Directions for this task:
In the entries below, find the line with "1. Recap - 20min" and the line with "2. Basic 13"; give again those lines and every line between them, exactly.

[Source data]
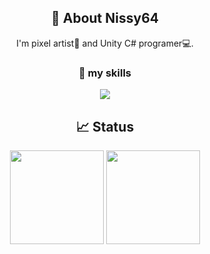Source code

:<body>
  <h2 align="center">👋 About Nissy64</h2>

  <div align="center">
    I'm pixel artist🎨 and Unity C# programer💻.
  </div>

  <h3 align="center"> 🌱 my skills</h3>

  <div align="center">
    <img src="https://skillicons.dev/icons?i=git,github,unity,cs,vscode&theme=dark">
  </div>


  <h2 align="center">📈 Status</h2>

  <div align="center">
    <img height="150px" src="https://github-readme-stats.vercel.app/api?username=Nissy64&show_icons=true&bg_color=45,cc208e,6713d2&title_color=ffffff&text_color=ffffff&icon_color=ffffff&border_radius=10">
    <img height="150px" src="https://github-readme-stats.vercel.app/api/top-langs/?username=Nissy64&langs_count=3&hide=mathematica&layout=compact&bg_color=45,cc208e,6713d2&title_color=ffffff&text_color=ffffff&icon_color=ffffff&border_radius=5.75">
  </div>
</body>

--

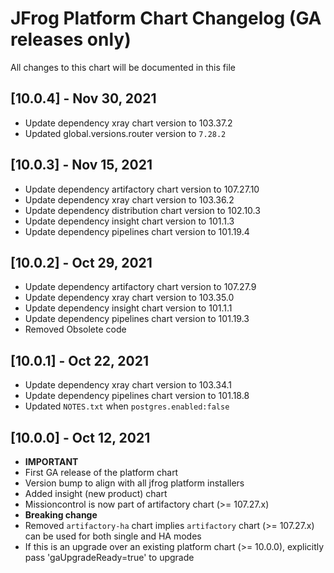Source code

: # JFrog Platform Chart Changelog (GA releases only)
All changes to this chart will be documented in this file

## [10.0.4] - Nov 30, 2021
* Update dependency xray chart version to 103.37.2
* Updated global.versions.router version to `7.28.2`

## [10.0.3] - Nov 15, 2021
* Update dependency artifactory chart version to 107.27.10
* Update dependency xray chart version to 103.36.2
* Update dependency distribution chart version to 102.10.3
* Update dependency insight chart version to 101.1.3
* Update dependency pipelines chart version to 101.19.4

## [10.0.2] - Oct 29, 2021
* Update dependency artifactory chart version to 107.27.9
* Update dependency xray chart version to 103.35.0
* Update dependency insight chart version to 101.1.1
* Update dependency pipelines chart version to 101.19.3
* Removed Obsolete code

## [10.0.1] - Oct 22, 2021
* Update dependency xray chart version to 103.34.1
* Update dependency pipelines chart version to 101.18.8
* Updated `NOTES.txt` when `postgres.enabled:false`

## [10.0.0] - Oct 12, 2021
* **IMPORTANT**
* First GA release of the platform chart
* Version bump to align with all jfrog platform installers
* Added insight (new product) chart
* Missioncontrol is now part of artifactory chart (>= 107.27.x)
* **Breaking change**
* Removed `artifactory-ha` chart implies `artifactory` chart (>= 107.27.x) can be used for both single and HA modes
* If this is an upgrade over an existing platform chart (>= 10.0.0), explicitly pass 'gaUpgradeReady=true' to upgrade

---

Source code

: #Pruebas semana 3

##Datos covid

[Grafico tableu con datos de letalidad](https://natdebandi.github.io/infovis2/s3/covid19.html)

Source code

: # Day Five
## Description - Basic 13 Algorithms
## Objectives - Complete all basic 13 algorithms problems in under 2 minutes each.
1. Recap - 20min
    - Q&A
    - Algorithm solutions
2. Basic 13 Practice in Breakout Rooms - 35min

Solution:
1. Recap - 20min
    - Q&A
    - Algorithm solutions
2. Basic 13 Practice in Breakout Rooms - 35min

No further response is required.